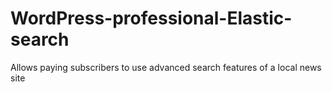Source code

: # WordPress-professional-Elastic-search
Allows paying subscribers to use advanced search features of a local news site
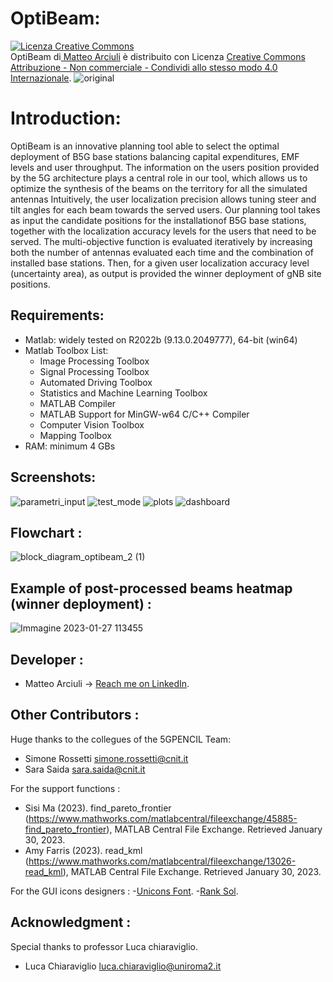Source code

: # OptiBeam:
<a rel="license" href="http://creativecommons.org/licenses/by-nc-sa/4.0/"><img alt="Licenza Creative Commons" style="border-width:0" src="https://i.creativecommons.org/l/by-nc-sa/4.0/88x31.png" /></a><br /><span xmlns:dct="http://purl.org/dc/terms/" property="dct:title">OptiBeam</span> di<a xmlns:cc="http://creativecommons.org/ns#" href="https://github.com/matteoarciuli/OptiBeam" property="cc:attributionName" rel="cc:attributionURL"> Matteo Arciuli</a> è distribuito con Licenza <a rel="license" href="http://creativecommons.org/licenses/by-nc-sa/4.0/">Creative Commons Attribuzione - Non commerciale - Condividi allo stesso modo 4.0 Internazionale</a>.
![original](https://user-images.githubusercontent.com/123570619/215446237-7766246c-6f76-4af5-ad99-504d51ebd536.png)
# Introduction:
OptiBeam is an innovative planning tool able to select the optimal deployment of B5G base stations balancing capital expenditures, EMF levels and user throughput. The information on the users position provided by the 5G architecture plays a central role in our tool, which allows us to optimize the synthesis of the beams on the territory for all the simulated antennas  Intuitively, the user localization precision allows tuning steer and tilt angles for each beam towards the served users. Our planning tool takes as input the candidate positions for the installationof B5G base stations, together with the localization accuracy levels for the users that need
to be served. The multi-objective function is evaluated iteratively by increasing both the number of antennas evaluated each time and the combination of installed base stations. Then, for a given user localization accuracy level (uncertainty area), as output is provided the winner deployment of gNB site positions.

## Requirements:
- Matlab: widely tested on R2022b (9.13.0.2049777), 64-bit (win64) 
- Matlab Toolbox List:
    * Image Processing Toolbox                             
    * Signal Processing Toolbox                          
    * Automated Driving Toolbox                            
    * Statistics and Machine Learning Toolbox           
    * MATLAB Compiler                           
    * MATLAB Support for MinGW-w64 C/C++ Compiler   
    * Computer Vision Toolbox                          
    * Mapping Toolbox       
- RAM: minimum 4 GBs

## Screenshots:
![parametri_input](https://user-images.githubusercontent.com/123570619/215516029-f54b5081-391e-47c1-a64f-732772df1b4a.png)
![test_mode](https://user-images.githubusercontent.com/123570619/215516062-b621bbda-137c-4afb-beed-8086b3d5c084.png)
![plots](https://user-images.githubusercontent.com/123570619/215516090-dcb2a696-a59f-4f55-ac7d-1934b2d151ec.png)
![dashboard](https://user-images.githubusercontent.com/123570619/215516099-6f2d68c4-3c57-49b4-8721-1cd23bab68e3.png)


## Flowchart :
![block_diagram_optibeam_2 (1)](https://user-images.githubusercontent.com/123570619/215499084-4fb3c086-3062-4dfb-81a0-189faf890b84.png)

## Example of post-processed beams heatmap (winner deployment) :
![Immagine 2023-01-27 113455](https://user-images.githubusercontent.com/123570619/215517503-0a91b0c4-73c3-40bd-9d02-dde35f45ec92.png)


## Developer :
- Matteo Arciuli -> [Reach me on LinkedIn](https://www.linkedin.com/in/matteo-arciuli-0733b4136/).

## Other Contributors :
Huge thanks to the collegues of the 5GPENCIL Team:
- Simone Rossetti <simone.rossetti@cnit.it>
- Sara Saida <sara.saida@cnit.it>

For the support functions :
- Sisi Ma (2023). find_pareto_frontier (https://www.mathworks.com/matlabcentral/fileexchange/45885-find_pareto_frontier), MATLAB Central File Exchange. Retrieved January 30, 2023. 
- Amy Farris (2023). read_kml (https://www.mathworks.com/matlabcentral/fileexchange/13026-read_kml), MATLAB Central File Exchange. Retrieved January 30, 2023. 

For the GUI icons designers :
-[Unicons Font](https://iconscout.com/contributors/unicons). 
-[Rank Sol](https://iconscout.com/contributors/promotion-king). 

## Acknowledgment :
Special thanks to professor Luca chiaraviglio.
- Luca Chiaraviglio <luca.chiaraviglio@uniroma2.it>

---

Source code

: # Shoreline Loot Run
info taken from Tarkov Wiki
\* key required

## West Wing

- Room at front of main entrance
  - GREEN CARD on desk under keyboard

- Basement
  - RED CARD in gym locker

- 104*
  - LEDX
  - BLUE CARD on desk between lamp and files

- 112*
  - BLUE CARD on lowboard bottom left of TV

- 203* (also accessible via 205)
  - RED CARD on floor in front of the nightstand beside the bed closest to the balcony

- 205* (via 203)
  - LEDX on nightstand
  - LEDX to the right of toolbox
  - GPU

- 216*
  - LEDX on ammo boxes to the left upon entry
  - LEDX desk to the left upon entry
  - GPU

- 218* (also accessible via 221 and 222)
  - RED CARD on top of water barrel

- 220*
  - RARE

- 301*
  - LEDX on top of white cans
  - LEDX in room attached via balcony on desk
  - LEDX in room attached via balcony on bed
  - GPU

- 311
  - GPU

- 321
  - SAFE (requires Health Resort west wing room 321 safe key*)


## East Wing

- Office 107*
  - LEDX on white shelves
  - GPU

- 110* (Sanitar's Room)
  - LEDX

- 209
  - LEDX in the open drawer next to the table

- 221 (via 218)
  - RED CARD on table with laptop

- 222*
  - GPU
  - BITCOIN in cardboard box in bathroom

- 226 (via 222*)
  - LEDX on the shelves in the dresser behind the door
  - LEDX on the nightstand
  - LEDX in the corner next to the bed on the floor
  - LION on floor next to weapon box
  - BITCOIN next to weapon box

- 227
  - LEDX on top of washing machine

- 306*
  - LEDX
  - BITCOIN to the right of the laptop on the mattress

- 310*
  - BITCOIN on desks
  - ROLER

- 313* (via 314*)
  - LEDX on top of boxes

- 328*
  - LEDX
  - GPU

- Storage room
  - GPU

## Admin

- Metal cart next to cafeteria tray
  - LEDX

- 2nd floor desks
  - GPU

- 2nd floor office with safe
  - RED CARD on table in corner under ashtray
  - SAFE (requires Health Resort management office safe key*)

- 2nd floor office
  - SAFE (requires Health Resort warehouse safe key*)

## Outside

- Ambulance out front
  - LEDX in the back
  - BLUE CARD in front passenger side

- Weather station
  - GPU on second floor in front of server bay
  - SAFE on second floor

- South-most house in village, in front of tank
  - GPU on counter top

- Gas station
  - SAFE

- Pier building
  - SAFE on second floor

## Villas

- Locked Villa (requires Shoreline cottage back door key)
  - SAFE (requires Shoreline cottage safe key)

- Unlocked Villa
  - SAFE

--

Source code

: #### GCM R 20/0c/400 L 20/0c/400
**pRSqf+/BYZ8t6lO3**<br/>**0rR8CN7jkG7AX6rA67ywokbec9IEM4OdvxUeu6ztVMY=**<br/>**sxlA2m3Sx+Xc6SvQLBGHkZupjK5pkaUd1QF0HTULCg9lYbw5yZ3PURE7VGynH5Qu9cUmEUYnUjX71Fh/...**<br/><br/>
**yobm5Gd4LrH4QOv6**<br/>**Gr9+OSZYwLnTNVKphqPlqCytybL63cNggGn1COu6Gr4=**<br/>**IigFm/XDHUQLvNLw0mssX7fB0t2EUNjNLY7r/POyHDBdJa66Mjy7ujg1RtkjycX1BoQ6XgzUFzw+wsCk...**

EXERCISE REQUIREMENTS: From the data above, return every line from the line that has "- BITCOIN in cardboard box in bathroom" up to and including the line that has "- 313* (via 314*)", exactly.

RESULT FOR THIS EXERCISE:
  - BITCOIN in cardboard box in bathroom

- 226 (via 222*)
  - LEDX on the shelves in the dresser behind the door
  - LEDX on the nightstand
  - LEDX in the corner next to the bed on the floor
  - LION on floor next to weapon box
  - BITCOIN next to weapon box

- 227
  - LEDX on top of washing machine

- 306*
  - LEDX
  - BITCOIN to the right of the laptop on the mattress

- 310*
  - BITCOIN on desks
  - ROLER

- 313* (via 314*)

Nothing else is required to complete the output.